Kenia wählt alle fünf Jahre einen neuen Präsidenten. Dabei entscheidet sich das Rennen in logischer Konsequenz zwischen den zwei bevölkerungsreichsten Stämmen. Aktuell ist Uhuru Kenyatta, ein Kikuyu, der amtierende Präsident. Das oberste Gericht hat seinen Wahlsieg vom August dieses Jahres jedoch wegen Unregelmässigkeiten und Rechtsverstössen aberkannt. Der Oppositionskandidat Raila Odinga hat den Sieg angefochten und Recht erhalten. Er gehört dem Stamm der Luo an. Der amtierende Präsident Kenyatta hat daraufhin gedroht, sämtliche Richter mit seinen eigenen Leuten zu ersetzen. Schnell überschlugen sich die Ereignisse, Gesetze wurden eingeführt, dann wieder aufgehoben. An verschiedenen Orten im Land gab es Ausschreitungen. Bereits vor den Wahlen im August wurde der stellvertretende Vorsitzende der Wahlkampfkommission ermordet. Die Bevölkerung lebt in der Angst vor Eskalationen. Im Grunde will jeder zur Normalität zurückkehren, denn die wirtschaftlichen Tätigkeiten stehen seit August still. Investoren halten sich aufgrund der instabilen Verhältnisse zurück.
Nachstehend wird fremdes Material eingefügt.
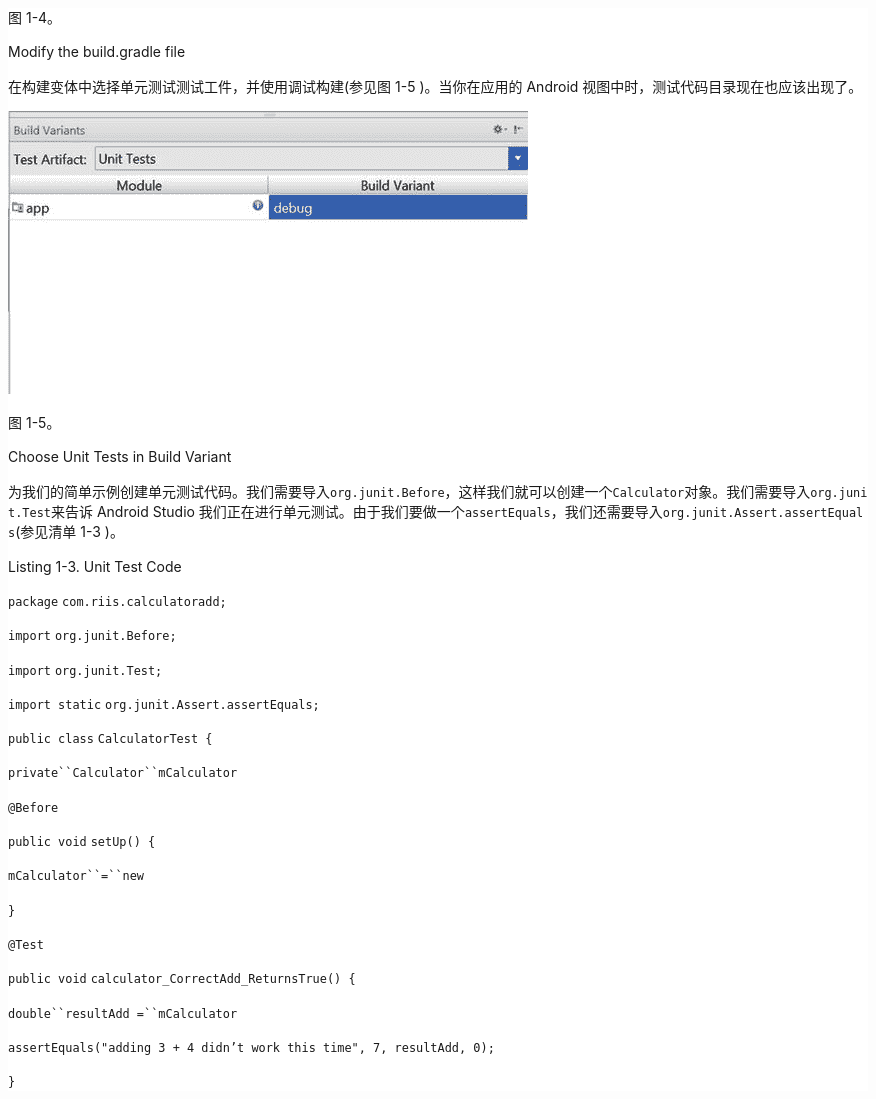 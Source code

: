 图 1-4。

Modify the build.gradle file

在构建变体中选择单元测试测试工件，并使用调试构建(参见图 1-5 )。当你在应用的 Android 视图中时，测试代码目录现在也应该出现了。

![A978-1-4842-9701-8_1_Fig5_HTML.jpg](img/A978-1-4842-9701-8_1_Fig5_HTML.jpg)

图 1-5。

Choose Unit Tests in Build Variant

为我们的简单示例创建单元测试代码。我们需要导入`org.junit.Before`，这样我们就可以创建一个`Calculator`对象。我们需要导入`org.junit.Test`来告诉 Android Studio 我们正在进行单元测试。由于我们要做一个`assertEquals`，我们还需要导入`org.junit.Assert.assertEquals`(参见清单 1-3 )。

Listing 1-3\. Unit Test Code

`package` `com.riis.calculatoradd;`

`import` `org.junit.Before;`

`import` `org.junit.Test;`

`import static` `org.junit.Assert.assertEquals;`

`public class` `CalculatorTest {`

`private``Calculator``mCalculator`

`@Before`

`public void` `setUp() {`

`mCalculator``=``new`

`}`

`@Test`

`public void` `calculator_CorrectAdd_ReturnsTrue() {`

`double``resultAdd =``mCalculator`

`assertEquals("adding 3 + 4 didn’t work this time", 7, resultAdd, 0);`

`}`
Die Einschätzung der Einheimischen
Ich habe mit vielen Einheimischen lange über die Situation des Landes gesprochen. Die Meinungen, was nach den Neuwahlen kommt, sind gespalten. Die einen denken, es wird gar nichts passieren, die anderen haben Angst vor einem Bürgerkrieg. Ein Kenianer sagte mir sogar, die beiden Kandidaten seien, grob übersetzt, wie die Pest oder Cholera. Es gehe in der Politik längst nicht mehr darum, das junge Land voranzubringen, sondern den eigenen Stamm an der Spitze zu sehen. Egal wer die Wahl gewinne, der Präsident werde das Land ausnehmen, noch reicher werden, während die Armen, und das ist doch die bedeutende Mehrheit dieses Landes, noch ärmer gemacht würden.
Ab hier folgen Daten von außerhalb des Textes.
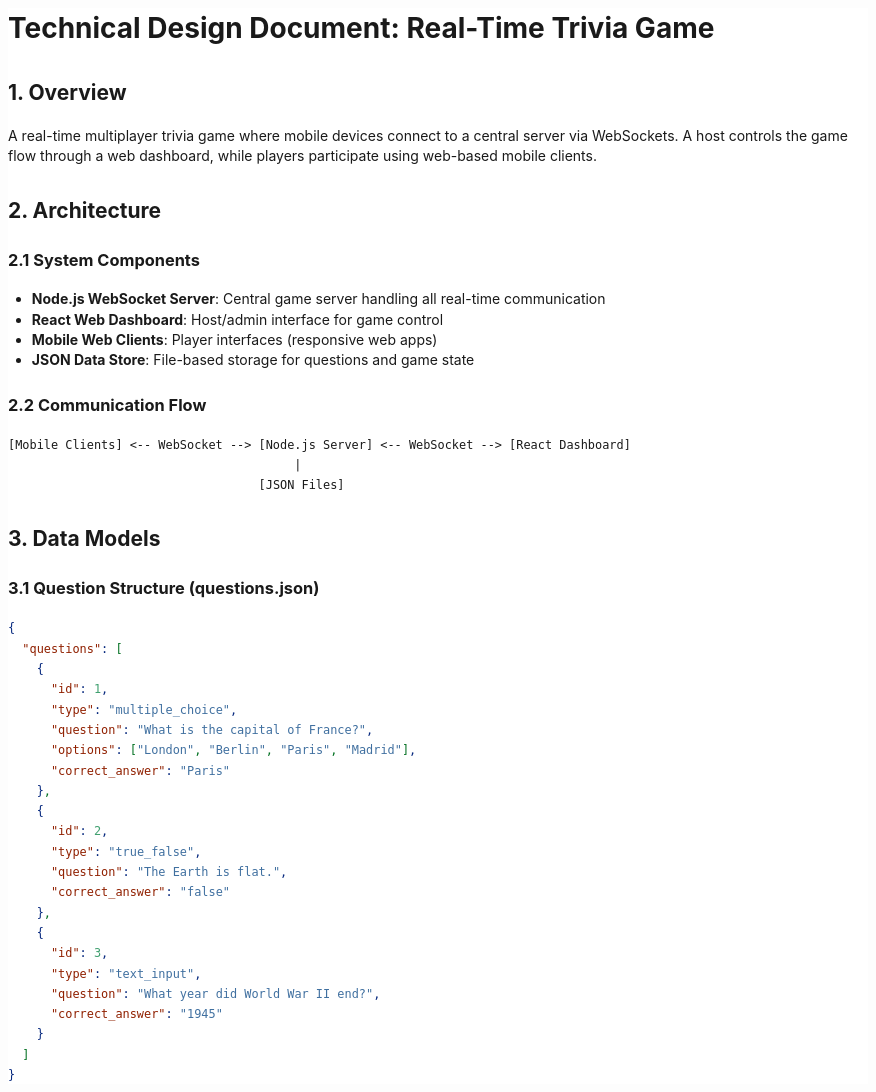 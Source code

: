 # Technical Design Document: Real-Time Trivia Game

## 1. Overview

A real-time multiplayer trivia game where mobile devices connect to a central server via WebSockets. A host controls the game flow through a web dashboard, while players participate using web-based mobile clients.

## 2. Architecture

### 2.1 System Components
- **Node.js WebSocket Server**: Central game server handling all real-time communication
- **React Web Dashboard**: Host/admin interface for game control
- **Mobile Web Clients**: Player interfaces (responsive web apps)
- **JSON Data Store**: File-based storage for questions and game state

### 2.2 Communication Flow
```
[Mobile Clients] <-- WebSocket --> [Node.js Server] <-- WebSocket --> [React Dashboard]
                                        |
                                   [JSON Files]
```

## 3. Data Models

### 3.1 Question Structure (questions.json)
```json
{
  "questions": [
    {
      "id": 1,
      "type": "multiple_choice",
      "question": "What is the capital of France?",
      "options": ["London", "Berlin", "Paris", "Madrid"],
      "correct_answer": "Paris"
    },
    {
      "id": 2,
      "type": "true_false",
      "question": "The Earth is flat.",
      "correct_answer": "false"
    },
    {
      "id": 3,
      "type": "text_input",
      "question": "What year did World War II end?",
      "correct_answer": "1945"
    }
  ]
}
```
Etwa zwei Wochen vor den jetzigen Wahlen, hat der Oppositionskandidat Raila Odinga seine Wähler zum Boykott aufgerufen und verkündet, er werde nicht an den Neuwahlen teilnehmen. Er wirft Kenyatta vor, eine Diktatur aufzubauen. Die Abstimmung sei nicht glaubwürdig, weil es keine Wahlreform gegeben habe.
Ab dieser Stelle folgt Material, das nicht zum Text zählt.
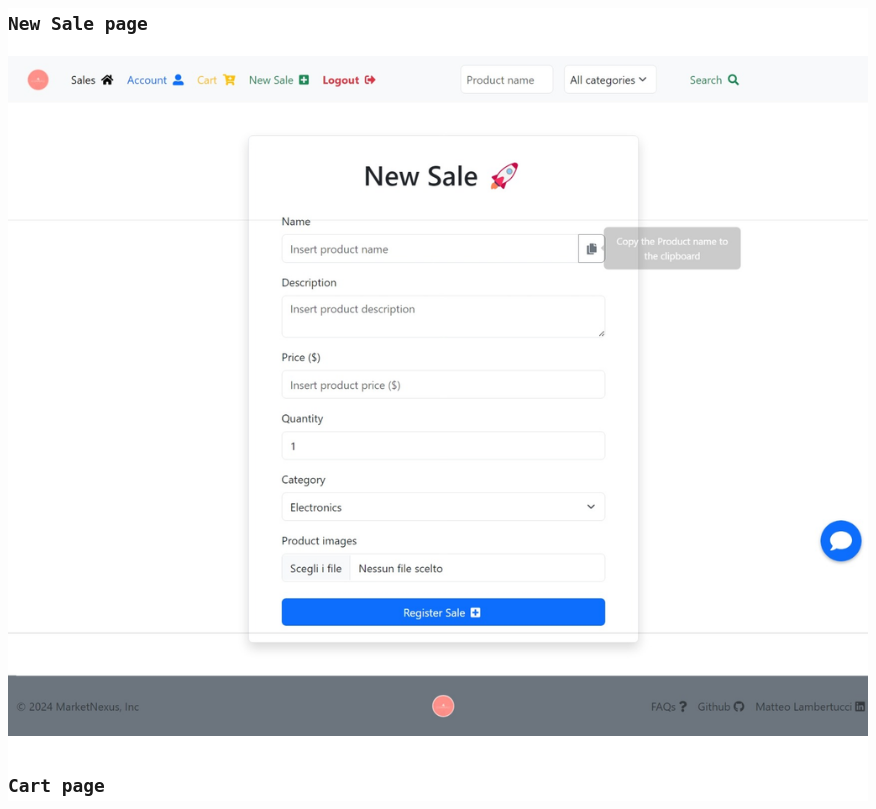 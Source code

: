 ## `New Sale page`

<p align="center">
	<img  title="MarketNexus NewSale screenshoot 1"  alt="MarketNexus NewSale screenshoot 1"  src="/src/main/resources/static/images/README/screenshots/newSale/1.png"  width="100%" />
</p>

## `Cart page`

<p align="center">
Die Berichterstattung in den Europäischen Medien
Inzwischen zeigt sich nach intensiven Regenfällen wieder die Sonne. Auf Rat meiner kenianischen Vermieterin habe ich viele Vorräte eingekauft, denn die Läden bleiben die nächsten Tage geschlossen. Die Schweizerische Botschaft weiss, wo sie mich im Falle einer Evakuation abholen müsste. Via Internet verfolge ich die Wahlen mit. Interessanterweise beziehe ich meine Infos ausschliesslich von Twitter, britischen und deutschen Newsplattformen, denn die Schweizer Medien scheinen die Wahlen nicht aufzugreifen. Von den lokalen Nachrichtenagenturen erhalte ich eher sehr einseitige Sichtweisen. Was aber alle Quellen bestätigen, ist, dass es Ausschreitungen zwischen der Polizei und Oppositionsanhängern in Kibera gab. Dies ist einer der grössten Slums Afrikas. Gemäss Berichten soll es drei Tote gegeben haben. Stimmzettel seien verbrannt und Wahllokale gestürmt worden. Eine kenianische Freundin schreibt mir, dass Kenyatta wiedergewählt werden wird. Dies wäre keine Überraschung, da der Stamm der Kikuyu der grösste im Land ist. Der Luo Raila Odinga hat den zu erwartenden Sieg seines Gegners auch bereits kommentiert.Nachdem er seine Kandidatur zurückgezogen hat, verkündete er, Kenyatta werde ein Prädisent ohne Wahl sein.

Zusammenfassend kann gesagt werden, dass Kenia wohl noch einen langen Weg vor sich hat, um eine demokratisch gewählte Regierung zu bilden. Und dies wird nicht zuletzt von der jetzigen Spitze selbst verhindert.